Last Sunday a key aspect of the sermon preached from Luke 12 centred on realising that the way to smash tight-fisted greed is to connect afresh to the sacrificial work of Christ who gave up his treasure in heaven so that we might be the treasure in his hand. When we are captivated by the extent to which Jesus went to in order to save us, how could we NOT generously give so that other might live.
When I was researching for my Masters degree, I had to undertake extended periods of ‘participant observation’. I remember early in the experience, the lecturer took us to a local pub and asked us to become part of what was happening and in the process observe and record for future analysis. That’s a tall ask for someone who does not drink alcohol, and an even great task for someone who could count the number of times he had previously been into a pub on the hand of a chippy who had lost a finger in a drop saw accident; what does one actually DO in a pub other than drink?

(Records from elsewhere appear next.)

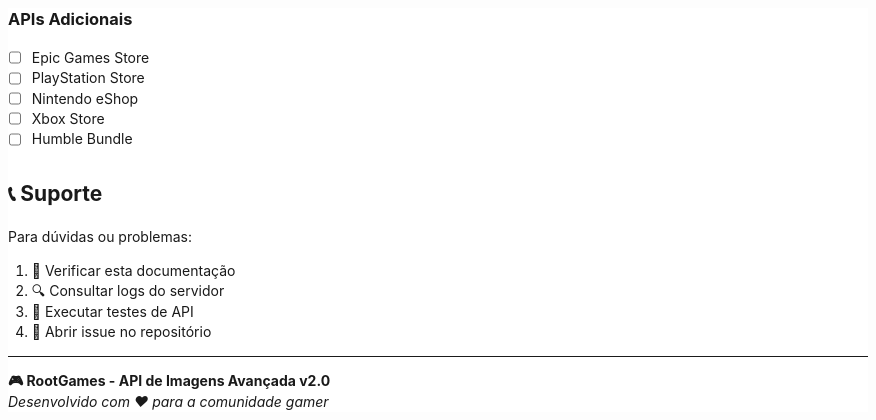 ### **APIs Adicionais**
- [ ] Epic Games Store
- [ ] PlayStation Store
- [ ] Nintendo eShop
- [ ] Xbox Store
- [ ] Humble Bundle

## 📞 **Suporte**

Para dúvidas ou problemas:
1. 📖 Verificar esta documentação
2. 🔍 Consultar logs do servidor
3. 🧪 Executar testes de API
4. 💬 Abrir issue no repositório

---

**🎮 RootGames - API de Imagens Avançada v2.0**  
*Desenvolvido com ❤️ para a comunidade gamer*
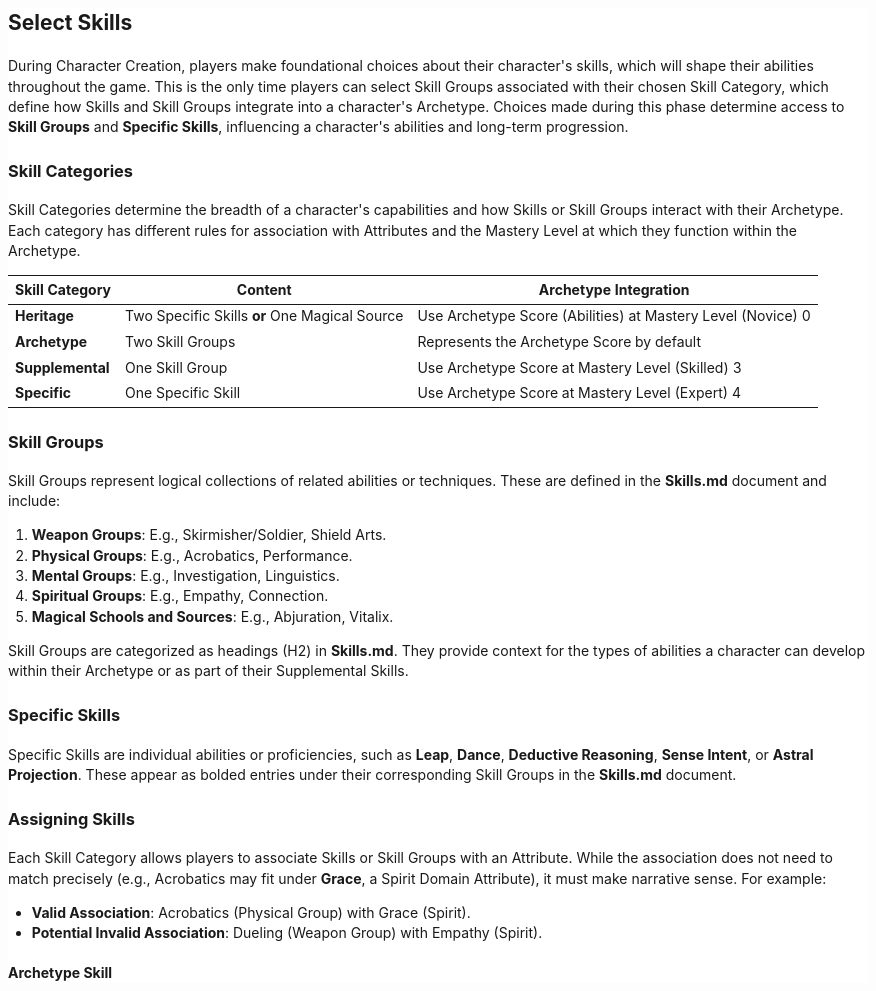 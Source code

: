 ## Select Skills

During Character Creation, players make foundational choices about their character's skills, which will shape their abilities throughout the game. This is the only time players can select Skill Groups associated with their chosen Skill Category, which define how Skills and Skill Groups integrate into a character's Archetype. Choices made during this phase determine access to **Skill Groups** and **Specific Skills**, influencing a character's abilities and long-term progression.

### Skill Categories

Skill Categories determine the breadth of a character's capabilities and how Skills or Skill Groups interact with their Archetype. Each category has different rules for association with Attributes and the Mastery Level at which they function within the Archetype.

| **Skill Category** | **Content**                         | **Archetype Integration**   |
|--------------------|-------------------------------------|------------------------------------------------------------|
| **Heritage**  | Two Specific Skills **or** One Magical Source | Use Archetype Score (Abilities) at Mastery Level (Novice) 0 |
| **Archetype**   | Two Skill Groups     | Represents the Archetype Score by default     |
| **Supplemental**   | One Skill Group                    | Use Archetype Score at Mastery Level (Skilled) 3    |
| **Specific**       | One Specific Skill                 | Use Archetype Score at Mastery Level (Expert) 4  |

### Skill Groups

Skill Groups represent logical collections of related abilities or techniques. These are defined in the **Skills.md** document and include:

1. **Weapon Groups**: E.g., Skirmisher/Soldier, Shield Arts.
2. **Physical Groups**: E.g., Acrobatics, Performance.
3. **Mental Groups**: E.g., Investigation, Linguistics.
4. **Spiritual Groups**: E.g., Empathy, Connection.
5. **Magical Schools and Sources**: E.g., Abjuration, Vitalix.

Skill Groups are categorized as headings (H2) in **Skills.md**. They provide context for the types of abilities a character can develop within their Archetype or as part of their Supplemental Skills.

### Specific Skills

Specific Skills are individual abilities or proficiencies, such as **Leap**, **Dance**, **Deductive Reasoning**, **Sense Intent**, or **Astral Projection**. These appear as bolded entries under their corresponding Skill Groups in the **Skills.md** document.

### Assigning Skills

Each Skill Category allows players to associate Skills or Skill Groups with an Attribute. While the association does not need to match precisely (e.g., Acrobatics may fit under **Grace**, a Spirit Domain Attribute), it must make narrative sense. For example:

- **Valid Association**: Acrobatics (Physical Group) with Grace (Spirit).
- **Potential Invalid Association**: Dueling (Weapon Group) with Empathy (Spirit).

#### Archetype Skill
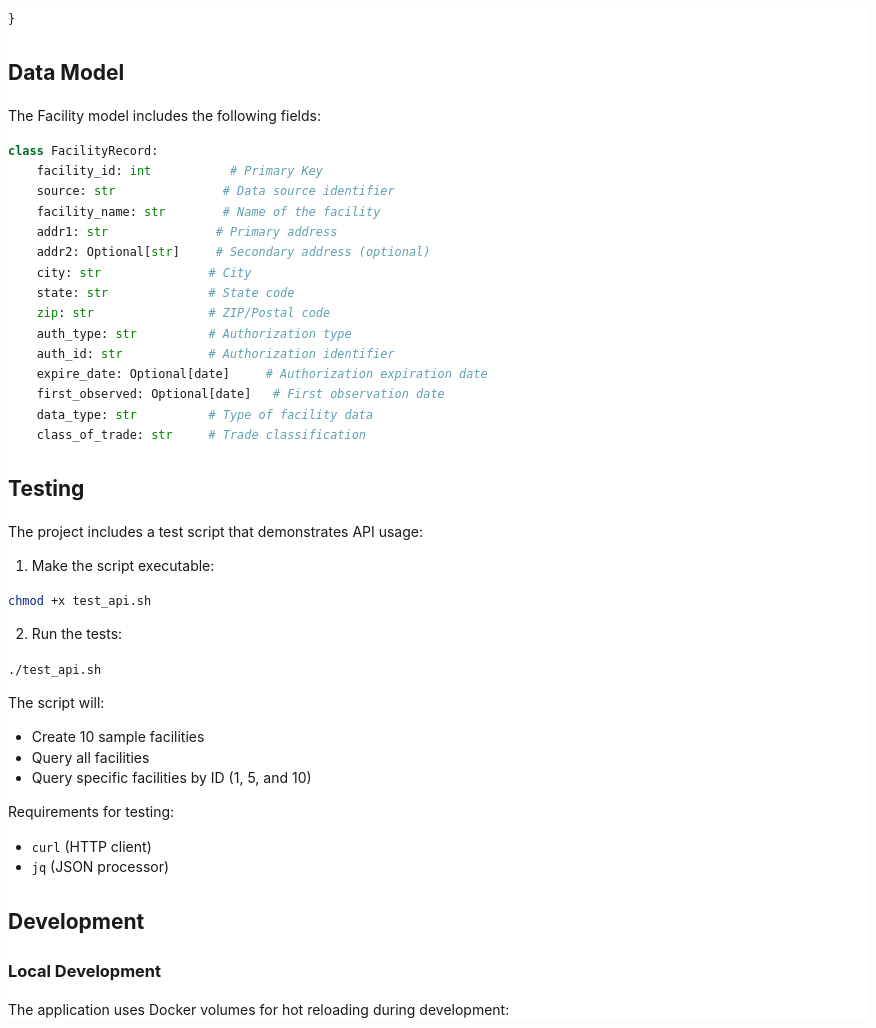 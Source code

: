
 ```graphql
}
```

## Data Model

The Facility model includes the following fields:

```python
class FacilityRecord:
    facility_id: int           # Primary Key
    source: str               # Data source identifier
    facility_name: str        # Name of the facility
    addr1: str               # Primary address
    addr2: Optional[str]     # Secondary address (optional)
    city: str               # City
    state: str              # State code
    zip: str                # ZIP/Postal code
    auth_type: str          # Authorization type
    auth_id: str            # Authorization identifier
    expire_date: Optional[date]     # Authorization expiration date
    first_observed: Optional[date]   # First observation date
    data_type: str          # Type of facility data
    class_of_trade: str     # Trade classification
```

## Testing

The project includes a test script that demonstrates API usage:

1. Make the script executable:
```bash
chmod +x test_api.sh
```

2. Run the tests:
```bash
./test_api.sh
```

The script will:
- Create 10 sample facilities
- Query all facilities
- Query specific facilities by ID (1, 5, and 10)

Requirements for testing:
- `curl` (HTTP client)
- `jq` (JSON processor)

## Development

### Local Development

The application uses Docker volumes for hot reloading during development:
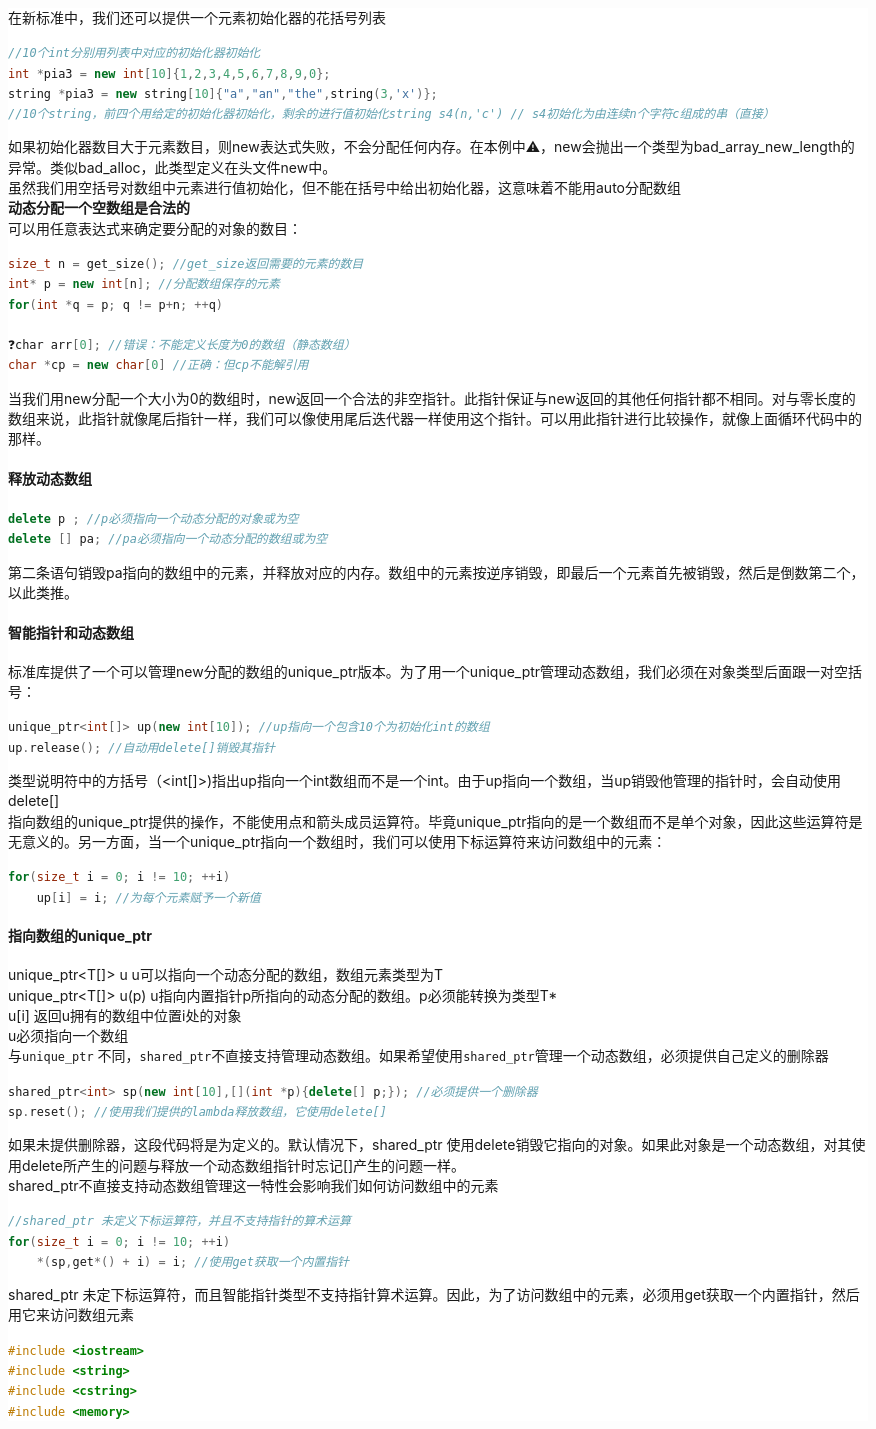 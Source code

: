 在新标准中，我们还可以提供一个元素初始化器的花括号列表
```cpp
//10个int分别用列表中对应的初始化器初始化
int *pia3 = new int[10]{1,2,3,4,5,6,7,8,9,0};
string *pia3 = new string[10]{"a","an","the",string(3,'x')};
//10个string，前四个用给定的初始化器初始化，剩余的进行值初始化string s4(n,'c') // s4初始化为由连续n个字符c组成的串（直接）
```
如果初始化器数目大于元素数目，则new表达式失败，不会分配任何内存。在本例中⚠️，new会抛出一个类型为bad_array_new_length的异常。类似bad_alloc，此类型定义在头文件new中。<br>
虽然我们用空括号对数组中元素进行值初始化，但不能在括号中给出初始化器，这意味着不能用auto分配数组<br>
**动态分配一个空数组是合法的**<br>
可以用任意表达式来确定要分配的对象的数目：
```cpp
size_t n = get_size(); //get_size返回需要的元素的数目
int* p = new int[n]; //分配数组保存的元素
for(int *q = p; q != p+n; ++q)

❓char arr[0]; //错误：不能定义长度为0的数组（静态数组）
char *cp = new char[0] //正确：但cp不能解引用
```
当我们用new分配一个大小为0的数组时，new返回一个合法的非空指针。此指针保证与new返回的其他任何指针都不相同。对与零长度的数组来说，此指针就像尾后指针一样，我们可以像使用尾后迭代器一样使用这个指针。可以用此指针进行比较操作，就像上面循环代码中的那样。<br>
#### 释放动态数组
```cpp
delete p ; //p必须指向一个动态分配的对象或为空
delete [] pa; //pa必须指向一个动态分配的数组或为空
```
第二条语句销毁pa指向的数组中的元素，并释放对应的内存。数组中的元素按逆序销毁，即最后一个元素首先被销毁，然后是倒数第二个，以此类推。<br>
#### 智能指针和动态数组
标准库提供了一个可以管理new分配的数组的unique_ptr版本。为了用一个unique_ptr管理动态数组，我们必须在对象类型后面跟一对空括号：<br>
```cpp
unique_ptr<int[]> up(new int[10]); //up指向一个包含10个为初始化int的数组
up.release(); //自动用delete[]销毁其指针
```
类型说明符中的方括号（<int[]>)指出up指向一个int数组而不是一个int。由于up指向一个数组，当up销毁他管理的指针时，会自动使用delete[]<br>
指向数组的unique_ptr提供的操作，不能使用点和箭头成员运算符。毕竟unique_ptr指向的是一个数组而不是单个对象，因此这些运算符是无意义的。另一方面，当一个unique_ptr指向一个数组时，我们可以使用下标运算符来访问数组中的元素：<br>
```cpp
for(size_t i = 0; i != 10; ++i)
    up[i] = i; //为每个元素赋予一个新值
```
#### 指向数组的unique_ptr
unique_ptr<T[]> u u可以指向一个动态分配的数组，数组元素类型为T<br>
unique_ptr<T[]> u(p) u指向内置指针p所指向的动态分配的数组。p必须能转换为类型T*<br>
u[i]  返回u拥有的数组中位置i处的对象<br>
u必须指向一个数组<br>
与`unique_ptr` 不同，`shared_ptr`不直接支持管理动态数组。如果希望使用`shared_ptr`管理一个动态数组，必须提供自己定义的删除器<br>
```cpp
shared_ptr<int> sp(new int[10],[](int *p){delete[] p;}); //必须提供一个删除器
sp.reset(); //使用我们提供的lambda释放数组，它使用delete[]
```
如果未提供删除器，这段代码将是为定义的。默认情况下，shared_ptr 使用delete销毁它指向的对象。如果此对象是一个动态数组，对其使用delete所产生的问题与释放一个动态数组指针时忘记[]产生的问题一样。<br>
shared_ptr不直接支持动态数组管理这一特性会影响我们如何访问数组中的元素<br>
```cpp
//shared_ptr 未定义下标运算符，并且不支持指针的算术运算
for(size_t i = 0; i != 10; ++i)
    *(sp,get*() + i) = i; //使用get获取一个内置指针
```
shared_ptr 未定下标运算符，而且智能指针类型不支持指针算术运算。因此，为了访问数组中的元素，必须用get获取一个内置指针，然后用它来访问数组元素<br>
```cpp
#include <iostream>
#include <string>
#include <cstring>
#include <memory>
```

In today's devotional passage from Marks gospel, Jesus is sitting on a bench in the court of women and he calls his disciples over to sit with him and do some last minute participant observation. In but a few days, Jesus will go to the cross and die for the salvation of the world. He will give his all for the sake of God’s redemptive purpose. So Jesus draws o the attention of the disciples, not the rich giving their large amounts but the poor widow who gave her all; yes, she gave all she had, such was her gratitude and devotion to God. One commentator writes with respect to this incredibly generous act, “the means of the giver and the motive are the measure of true generosity.” This past week we have been focusing on “greed as Idolatry” and we have been confronted with the challenge of living life with a heart that is just like the widows heart – a heart that is orientated on the mission of God.